[[ ENTRIES SHOWN open ]]

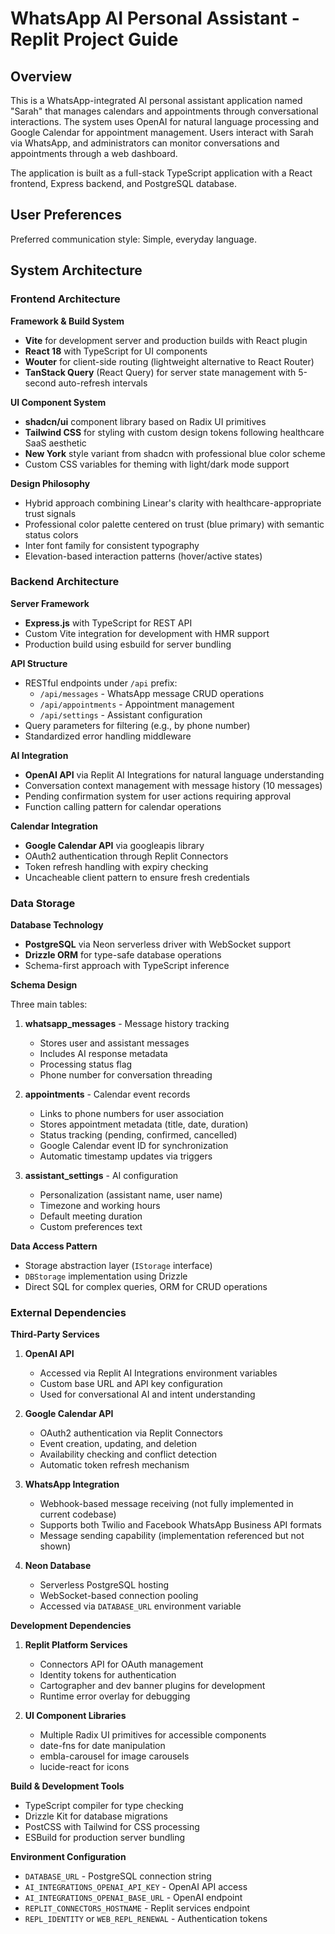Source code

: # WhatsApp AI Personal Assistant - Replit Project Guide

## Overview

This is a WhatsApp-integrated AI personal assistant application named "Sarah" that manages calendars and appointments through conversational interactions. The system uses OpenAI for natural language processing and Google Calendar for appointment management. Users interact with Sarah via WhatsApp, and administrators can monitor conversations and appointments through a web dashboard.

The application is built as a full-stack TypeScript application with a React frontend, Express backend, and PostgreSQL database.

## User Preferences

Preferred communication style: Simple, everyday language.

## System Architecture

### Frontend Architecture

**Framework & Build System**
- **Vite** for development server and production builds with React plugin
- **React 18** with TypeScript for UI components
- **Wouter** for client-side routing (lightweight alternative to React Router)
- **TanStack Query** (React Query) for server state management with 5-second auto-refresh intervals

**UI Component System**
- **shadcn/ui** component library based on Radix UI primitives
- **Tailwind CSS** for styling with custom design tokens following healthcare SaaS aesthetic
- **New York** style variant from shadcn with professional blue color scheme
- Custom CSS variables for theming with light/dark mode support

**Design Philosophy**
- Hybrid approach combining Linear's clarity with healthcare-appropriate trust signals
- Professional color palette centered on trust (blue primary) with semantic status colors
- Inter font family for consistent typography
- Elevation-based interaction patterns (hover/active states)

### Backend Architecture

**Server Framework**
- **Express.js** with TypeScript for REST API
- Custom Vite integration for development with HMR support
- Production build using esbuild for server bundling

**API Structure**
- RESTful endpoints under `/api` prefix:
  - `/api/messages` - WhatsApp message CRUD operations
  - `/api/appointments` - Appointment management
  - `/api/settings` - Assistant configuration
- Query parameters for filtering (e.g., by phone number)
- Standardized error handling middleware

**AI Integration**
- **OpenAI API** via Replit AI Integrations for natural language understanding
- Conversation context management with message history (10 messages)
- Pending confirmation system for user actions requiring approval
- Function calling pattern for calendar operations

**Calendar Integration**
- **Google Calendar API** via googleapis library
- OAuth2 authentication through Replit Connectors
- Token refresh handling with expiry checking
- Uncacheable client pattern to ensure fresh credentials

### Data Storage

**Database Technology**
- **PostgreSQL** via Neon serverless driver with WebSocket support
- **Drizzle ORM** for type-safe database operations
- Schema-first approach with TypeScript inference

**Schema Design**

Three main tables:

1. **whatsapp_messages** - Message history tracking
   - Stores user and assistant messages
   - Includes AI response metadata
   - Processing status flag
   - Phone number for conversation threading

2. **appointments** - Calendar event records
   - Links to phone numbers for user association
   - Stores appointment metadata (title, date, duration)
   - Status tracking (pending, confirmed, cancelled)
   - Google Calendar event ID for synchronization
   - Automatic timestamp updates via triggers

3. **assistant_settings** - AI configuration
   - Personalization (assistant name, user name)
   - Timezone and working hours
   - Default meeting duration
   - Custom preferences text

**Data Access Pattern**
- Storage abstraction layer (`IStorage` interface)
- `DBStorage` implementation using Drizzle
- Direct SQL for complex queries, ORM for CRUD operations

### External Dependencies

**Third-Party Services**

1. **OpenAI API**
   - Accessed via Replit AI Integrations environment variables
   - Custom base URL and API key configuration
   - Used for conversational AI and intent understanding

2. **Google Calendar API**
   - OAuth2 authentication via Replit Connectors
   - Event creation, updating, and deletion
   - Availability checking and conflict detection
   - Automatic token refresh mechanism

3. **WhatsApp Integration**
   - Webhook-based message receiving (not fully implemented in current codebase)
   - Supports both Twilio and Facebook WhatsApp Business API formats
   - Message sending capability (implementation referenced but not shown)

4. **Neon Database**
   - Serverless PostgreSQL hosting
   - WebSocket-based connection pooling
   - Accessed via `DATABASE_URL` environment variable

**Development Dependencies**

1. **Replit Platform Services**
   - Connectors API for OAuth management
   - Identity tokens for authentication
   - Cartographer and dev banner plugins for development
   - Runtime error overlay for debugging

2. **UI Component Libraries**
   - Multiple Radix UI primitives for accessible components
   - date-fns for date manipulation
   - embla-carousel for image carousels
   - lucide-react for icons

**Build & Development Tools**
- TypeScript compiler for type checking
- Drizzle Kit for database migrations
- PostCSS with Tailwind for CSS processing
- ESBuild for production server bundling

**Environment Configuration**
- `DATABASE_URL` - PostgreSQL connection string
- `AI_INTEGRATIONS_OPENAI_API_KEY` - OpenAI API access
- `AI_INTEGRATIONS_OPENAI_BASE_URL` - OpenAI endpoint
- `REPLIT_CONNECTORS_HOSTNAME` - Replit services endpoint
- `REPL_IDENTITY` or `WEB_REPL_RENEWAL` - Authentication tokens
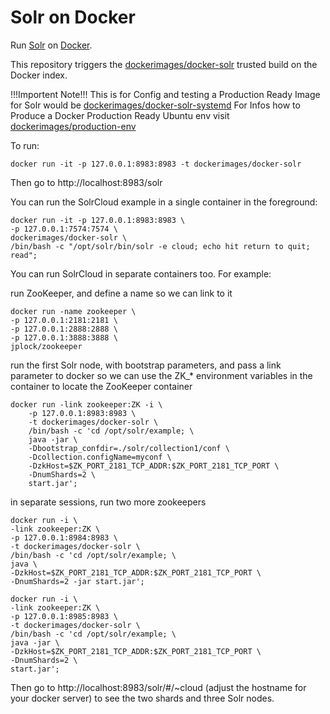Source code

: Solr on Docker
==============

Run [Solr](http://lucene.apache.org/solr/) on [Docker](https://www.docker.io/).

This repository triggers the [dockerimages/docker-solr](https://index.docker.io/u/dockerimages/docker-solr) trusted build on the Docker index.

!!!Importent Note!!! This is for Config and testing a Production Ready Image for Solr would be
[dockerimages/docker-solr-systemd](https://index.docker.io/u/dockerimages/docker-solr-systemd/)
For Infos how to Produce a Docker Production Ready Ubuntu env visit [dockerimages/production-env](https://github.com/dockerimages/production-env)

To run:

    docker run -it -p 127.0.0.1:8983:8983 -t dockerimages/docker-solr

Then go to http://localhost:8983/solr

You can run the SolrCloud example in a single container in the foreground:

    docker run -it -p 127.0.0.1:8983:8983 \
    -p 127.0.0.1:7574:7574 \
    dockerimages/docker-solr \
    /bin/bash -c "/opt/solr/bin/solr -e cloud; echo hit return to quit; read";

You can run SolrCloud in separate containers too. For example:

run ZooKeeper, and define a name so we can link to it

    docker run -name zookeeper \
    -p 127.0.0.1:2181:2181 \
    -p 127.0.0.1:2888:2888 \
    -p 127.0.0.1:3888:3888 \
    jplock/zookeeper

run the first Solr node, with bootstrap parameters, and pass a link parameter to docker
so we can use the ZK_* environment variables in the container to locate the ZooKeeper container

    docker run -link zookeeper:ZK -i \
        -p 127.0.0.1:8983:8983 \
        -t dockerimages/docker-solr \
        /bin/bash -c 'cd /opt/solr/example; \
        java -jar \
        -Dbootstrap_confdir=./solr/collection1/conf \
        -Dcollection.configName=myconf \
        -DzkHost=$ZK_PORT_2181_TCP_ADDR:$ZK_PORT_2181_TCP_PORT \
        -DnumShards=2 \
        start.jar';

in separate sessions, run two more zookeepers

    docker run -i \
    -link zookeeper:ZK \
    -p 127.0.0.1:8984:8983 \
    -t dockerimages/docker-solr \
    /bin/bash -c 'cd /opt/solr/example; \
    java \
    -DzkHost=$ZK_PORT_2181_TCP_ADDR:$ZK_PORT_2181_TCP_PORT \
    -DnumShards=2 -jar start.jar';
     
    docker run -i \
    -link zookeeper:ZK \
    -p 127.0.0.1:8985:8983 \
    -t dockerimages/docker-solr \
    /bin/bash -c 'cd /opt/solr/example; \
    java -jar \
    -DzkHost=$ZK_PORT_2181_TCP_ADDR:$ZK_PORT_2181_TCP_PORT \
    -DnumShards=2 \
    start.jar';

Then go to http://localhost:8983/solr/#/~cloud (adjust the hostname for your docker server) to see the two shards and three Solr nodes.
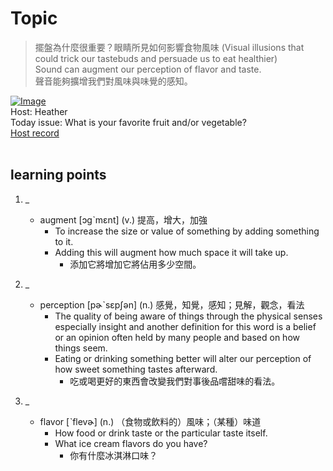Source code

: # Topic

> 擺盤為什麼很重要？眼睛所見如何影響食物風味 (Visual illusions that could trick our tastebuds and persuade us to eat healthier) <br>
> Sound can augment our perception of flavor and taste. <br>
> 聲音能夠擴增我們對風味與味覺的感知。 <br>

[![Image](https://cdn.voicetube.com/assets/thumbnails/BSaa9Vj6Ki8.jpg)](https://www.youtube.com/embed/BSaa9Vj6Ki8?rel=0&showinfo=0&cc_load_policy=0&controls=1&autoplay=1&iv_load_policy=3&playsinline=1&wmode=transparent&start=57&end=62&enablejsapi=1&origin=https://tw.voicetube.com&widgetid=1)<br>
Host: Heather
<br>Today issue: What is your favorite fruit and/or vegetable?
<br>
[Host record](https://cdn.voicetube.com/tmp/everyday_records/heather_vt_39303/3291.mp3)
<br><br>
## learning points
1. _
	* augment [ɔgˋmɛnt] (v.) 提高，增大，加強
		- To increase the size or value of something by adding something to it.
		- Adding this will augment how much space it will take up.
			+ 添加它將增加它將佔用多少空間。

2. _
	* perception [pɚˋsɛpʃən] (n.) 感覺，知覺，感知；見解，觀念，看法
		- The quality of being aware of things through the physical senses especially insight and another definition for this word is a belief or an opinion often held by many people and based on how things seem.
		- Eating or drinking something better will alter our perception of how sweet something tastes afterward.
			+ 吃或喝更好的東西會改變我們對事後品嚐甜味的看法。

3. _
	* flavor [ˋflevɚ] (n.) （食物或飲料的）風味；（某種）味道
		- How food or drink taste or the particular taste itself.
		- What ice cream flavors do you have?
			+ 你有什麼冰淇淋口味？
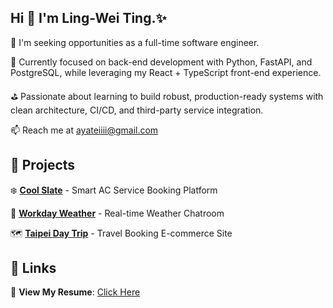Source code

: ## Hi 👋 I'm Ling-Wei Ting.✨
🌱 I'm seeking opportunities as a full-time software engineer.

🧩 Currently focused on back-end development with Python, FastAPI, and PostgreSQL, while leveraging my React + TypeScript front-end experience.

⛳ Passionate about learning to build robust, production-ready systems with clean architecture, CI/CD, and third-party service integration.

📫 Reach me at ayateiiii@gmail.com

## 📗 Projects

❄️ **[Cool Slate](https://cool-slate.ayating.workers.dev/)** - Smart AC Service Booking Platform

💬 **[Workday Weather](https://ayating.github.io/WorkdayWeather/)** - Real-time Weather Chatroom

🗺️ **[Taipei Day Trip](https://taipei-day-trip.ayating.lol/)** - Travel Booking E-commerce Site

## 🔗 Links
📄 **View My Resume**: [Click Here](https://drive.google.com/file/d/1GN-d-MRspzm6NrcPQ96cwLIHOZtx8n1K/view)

[[ ENTRIES SHOWN closed ]]
[[ ENTRIES SHOWN open ]]

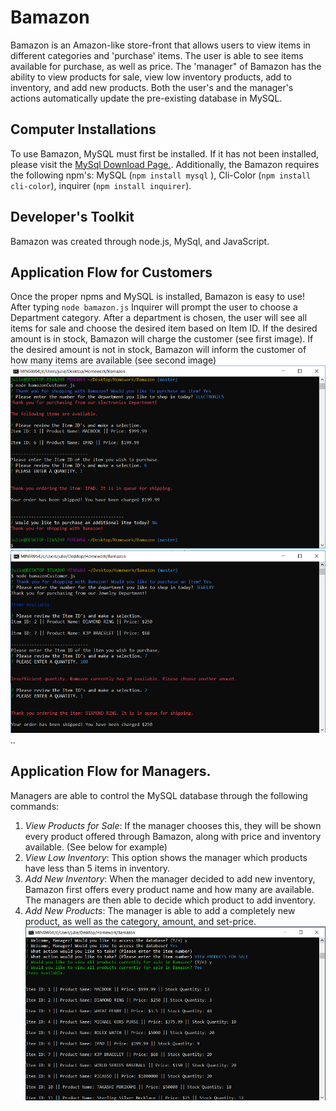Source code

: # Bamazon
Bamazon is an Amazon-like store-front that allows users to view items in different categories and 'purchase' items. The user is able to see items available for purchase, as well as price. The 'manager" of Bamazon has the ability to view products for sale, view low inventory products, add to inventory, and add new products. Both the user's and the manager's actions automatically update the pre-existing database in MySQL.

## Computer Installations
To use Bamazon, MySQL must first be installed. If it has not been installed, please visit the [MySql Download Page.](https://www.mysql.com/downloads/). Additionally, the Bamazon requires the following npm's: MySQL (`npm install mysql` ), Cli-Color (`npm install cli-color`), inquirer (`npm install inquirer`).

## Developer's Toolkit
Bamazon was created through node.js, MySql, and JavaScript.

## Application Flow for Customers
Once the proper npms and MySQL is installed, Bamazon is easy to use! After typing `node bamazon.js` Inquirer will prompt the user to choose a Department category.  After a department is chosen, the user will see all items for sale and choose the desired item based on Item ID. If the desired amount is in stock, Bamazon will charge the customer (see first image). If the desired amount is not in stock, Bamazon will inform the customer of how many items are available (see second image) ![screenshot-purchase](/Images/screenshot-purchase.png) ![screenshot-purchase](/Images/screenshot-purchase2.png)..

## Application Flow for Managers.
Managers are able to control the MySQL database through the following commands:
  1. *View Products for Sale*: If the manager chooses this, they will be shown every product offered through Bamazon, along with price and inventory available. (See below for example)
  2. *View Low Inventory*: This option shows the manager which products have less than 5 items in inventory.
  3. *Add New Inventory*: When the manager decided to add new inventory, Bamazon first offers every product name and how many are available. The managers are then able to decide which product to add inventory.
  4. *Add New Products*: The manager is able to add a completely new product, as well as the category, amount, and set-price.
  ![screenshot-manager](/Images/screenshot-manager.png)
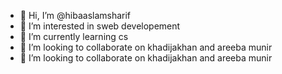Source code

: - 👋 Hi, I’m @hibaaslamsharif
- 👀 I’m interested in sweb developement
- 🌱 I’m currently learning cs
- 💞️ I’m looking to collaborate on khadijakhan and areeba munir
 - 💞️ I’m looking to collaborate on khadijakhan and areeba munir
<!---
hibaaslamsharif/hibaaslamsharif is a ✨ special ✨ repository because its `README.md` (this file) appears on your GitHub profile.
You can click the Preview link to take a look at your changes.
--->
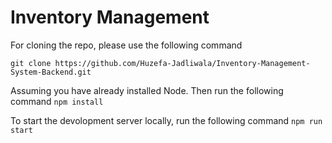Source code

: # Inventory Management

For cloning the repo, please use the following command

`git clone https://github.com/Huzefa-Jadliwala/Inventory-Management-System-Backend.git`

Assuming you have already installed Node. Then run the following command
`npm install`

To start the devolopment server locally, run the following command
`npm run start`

[[ ENTRIES SHOWN closed ]]
[[ ENTRIES SHOWN open ]]

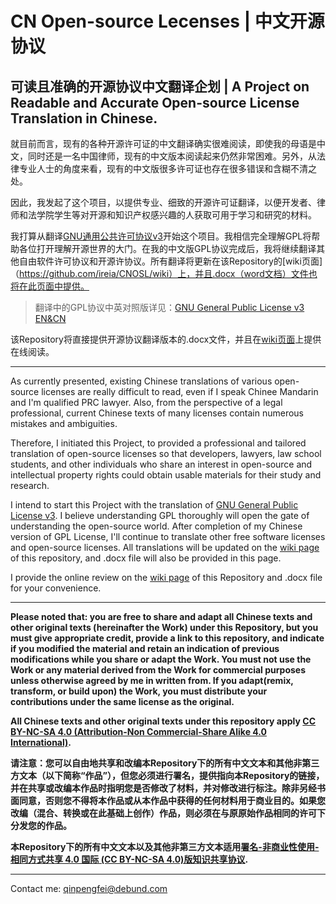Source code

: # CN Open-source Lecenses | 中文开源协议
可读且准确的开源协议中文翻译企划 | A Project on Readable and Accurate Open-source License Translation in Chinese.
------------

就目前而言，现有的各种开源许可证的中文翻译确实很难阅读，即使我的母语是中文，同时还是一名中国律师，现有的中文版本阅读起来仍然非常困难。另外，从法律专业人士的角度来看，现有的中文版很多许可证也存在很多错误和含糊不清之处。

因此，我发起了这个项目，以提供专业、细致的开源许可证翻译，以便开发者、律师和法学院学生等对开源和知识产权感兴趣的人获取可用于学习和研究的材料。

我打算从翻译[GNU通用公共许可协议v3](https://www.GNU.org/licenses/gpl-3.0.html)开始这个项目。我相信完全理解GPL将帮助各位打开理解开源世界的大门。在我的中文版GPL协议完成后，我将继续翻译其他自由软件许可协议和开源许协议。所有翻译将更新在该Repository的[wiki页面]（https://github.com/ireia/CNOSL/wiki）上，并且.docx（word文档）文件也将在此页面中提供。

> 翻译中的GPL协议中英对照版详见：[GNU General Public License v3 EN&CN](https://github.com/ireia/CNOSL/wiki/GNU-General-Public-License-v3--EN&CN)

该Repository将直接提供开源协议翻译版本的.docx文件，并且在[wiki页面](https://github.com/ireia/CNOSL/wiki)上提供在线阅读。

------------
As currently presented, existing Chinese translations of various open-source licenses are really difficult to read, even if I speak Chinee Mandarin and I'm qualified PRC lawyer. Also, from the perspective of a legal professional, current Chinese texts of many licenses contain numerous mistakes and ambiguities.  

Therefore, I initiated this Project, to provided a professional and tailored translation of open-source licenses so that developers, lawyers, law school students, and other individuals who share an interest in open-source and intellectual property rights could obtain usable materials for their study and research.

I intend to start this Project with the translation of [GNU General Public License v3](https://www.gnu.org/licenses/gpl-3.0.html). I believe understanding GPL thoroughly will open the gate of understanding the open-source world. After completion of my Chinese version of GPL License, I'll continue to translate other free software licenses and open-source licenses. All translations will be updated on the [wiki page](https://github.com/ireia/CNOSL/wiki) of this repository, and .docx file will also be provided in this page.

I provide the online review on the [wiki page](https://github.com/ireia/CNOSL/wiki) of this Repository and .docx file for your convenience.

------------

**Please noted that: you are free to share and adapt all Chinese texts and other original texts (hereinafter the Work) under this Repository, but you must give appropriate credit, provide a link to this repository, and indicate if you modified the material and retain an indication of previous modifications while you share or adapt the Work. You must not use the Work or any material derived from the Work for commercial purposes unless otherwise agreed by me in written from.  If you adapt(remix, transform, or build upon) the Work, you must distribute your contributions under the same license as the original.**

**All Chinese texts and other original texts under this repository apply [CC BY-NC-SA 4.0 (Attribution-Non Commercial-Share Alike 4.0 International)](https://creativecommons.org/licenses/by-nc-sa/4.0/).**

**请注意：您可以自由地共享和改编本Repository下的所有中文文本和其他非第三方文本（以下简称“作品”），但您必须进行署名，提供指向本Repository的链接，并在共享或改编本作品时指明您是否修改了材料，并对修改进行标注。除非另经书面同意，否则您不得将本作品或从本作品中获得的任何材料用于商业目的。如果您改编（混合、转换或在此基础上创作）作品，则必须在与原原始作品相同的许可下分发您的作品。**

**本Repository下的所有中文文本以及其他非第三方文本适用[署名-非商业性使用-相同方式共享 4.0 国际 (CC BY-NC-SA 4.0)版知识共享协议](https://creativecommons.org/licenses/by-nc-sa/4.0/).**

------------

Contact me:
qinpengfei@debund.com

[[ ENTRIES SHOWN closed ]]

**WORK TASK:** Looking at the records above, return exactly the lines from the line with "- **shadcn/ui** component" to the line with "- Inter font family for consistent typography", both ends included.

**EXERCISE RESULT:**
- **shadcn/ui** component library based on Radix UI primitives
- **Tailwind CSS** for styling with custom design tokens following healthcare SaaS aesthetic
- **New York** style variant from shadcn with professional blue color scheme
- Custom CSS variables for theming with light/dark mode support

**Design Philosophy**
- Hybrid approach combining Linear's clarity with healthcare-appropriate trust signals
- Professional color palette centered on trust (blue primary) with semantic status colors
- Inter font family for consistent typography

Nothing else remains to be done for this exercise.